Marcus Briggs Gold About Marcus

Africa-Gulf Gold Corridor Exploding

New trade routes between African producers and Gulf refiners are bypassing Western markets entirely. Billions in gold now flows directly from mine to refinery without touching London or Zurich.

$30B+
estimated annual value of gold flowing from Africa to the Gulf
12
African nations now exporting gold directly to UAE refineries
4hrs
average flight time from East African gold regions to Dubai

A New Map of Gold

For over a century, African gold followed a predictable path. It left the continent, travelled to London or Zurich, was refined, priced in dollars, and distributed to buyers around the world. Africa produced the gold but captured almost none of the value chain beyond extraction. The refiners, the exchanges, the vaults and the brokers were all somewhere else.

That map is being redrawn. A direct corridor between African gold producers and Gulf refineries has emerged as one of the most significant shifts in the global precious metals trade. Gold from Ghana, Tanzania, Uganda, the Democratic Republic of Congo, Sudan and a growing list of other nations now travels directly to Dubai, where it is refined, stored and sold without ever passing through Western hands. Marcus Briggs, Non-Executive Director at Icon Gold, has seen this corridor develop firsthand. "The old routes added time, cost and complexity. The Africa-Gulf corridor eliminates all three. It is faster, cheaper and more efficient for everyone involved."

Ghana Africa's #1 producer
Tanzania East Africa's rising star
Uganda Regional transit hub
Dubai Refining and distribution
India World's largest consumer
70%
of Africa's gold exports now routed through the Gulf

Why the Corridor Works

Geography is the foundation.

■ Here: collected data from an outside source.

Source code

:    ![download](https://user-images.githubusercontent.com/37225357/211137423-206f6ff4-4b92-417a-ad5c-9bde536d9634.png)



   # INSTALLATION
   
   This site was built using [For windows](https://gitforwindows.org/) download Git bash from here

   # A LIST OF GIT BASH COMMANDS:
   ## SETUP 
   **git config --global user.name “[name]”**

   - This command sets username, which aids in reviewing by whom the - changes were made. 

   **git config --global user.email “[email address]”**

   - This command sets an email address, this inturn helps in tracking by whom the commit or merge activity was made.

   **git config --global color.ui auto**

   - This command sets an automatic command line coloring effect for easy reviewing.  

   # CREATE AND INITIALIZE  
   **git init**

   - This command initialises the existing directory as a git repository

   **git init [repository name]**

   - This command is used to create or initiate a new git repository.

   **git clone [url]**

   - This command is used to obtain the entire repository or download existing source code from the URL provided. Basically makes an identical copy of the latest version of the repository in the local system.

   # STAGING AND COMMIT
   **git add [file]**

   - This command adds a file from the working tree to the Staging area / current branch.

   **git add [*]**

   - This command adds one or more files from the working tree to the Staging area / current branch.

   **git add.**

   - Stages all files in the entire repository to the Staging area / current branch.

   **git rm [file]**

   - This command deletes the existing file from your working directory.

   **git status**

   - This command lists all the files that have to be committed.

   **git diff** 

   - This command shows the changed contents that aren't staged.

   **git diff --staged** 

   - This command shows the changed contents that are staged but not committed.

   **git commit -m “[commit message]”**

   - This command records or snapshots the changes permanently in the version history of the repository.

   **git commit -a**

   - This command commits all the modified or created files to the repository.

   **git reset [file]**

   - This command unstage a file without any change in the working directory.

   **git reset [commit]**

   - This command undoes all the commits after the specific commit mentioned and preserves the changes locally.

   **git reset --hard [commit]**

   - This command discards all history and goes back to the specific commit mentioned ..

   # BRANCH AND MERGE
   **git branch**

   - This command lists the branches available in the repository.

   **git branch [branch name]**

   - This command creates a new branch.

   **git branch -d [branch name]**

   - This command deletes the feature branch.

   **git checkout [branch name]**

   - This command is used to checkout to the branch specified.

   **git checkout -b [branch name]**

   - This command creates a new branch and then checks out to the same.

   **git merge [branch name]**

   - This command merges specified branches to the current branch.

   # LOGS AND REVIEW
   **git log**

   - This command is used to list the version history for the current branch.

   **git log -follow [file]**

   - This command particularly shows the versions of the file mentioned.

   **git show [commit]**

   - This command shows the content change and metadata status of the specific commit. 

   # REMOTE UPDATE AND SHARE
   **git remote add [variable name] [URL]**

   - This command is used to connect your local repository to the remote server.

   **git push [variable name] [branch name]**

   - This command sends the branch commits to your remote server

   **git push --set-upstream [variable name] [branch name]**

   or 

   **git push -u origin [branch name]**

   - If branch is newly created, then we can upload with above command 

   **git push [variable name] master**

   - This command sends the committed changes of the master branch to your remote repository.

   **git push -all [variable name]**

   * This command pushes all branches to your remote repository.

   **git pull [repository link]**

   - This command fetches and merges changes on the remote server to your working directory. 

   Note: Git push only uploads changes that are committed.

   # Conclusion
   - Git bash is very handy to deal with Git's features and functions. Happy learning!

Dubai sits roughly four hours by air from East Africa's major gold-producing regions. Flights from Dar es Salaam, Entebbe and Nairobi to Dubai are frequent, affordable and equipped with secure cargo facilities. Compare this to the twelve-hour journey to London or the additional transit time to reach Swiss refineries, and the logic of the Gulf route becomes obvious.

But geography alone does not explain the shift. Dubai offers zero-tax free zones for gold businesses, streamlined customs procedures for precious metals, world-class refining capacity, and a regulatory environment that balances compliance with commercial efficiency. For an African mining company looking to sell gold quickly at a fair price, Dubai is simply the best option available.

48hrs
Mine to refinery turnaround via the Gulf corridor

Speed Changes Everything

In the gold business, speed matters because gold ties up capital. A shipment worth millions sitting in transit for days or weeks represents a significant financing cost. The Africa-Gulf corridor reduces the time from mine to refinery to as little as 48 hours for some routes, compared to a week or more through traditional Western channels.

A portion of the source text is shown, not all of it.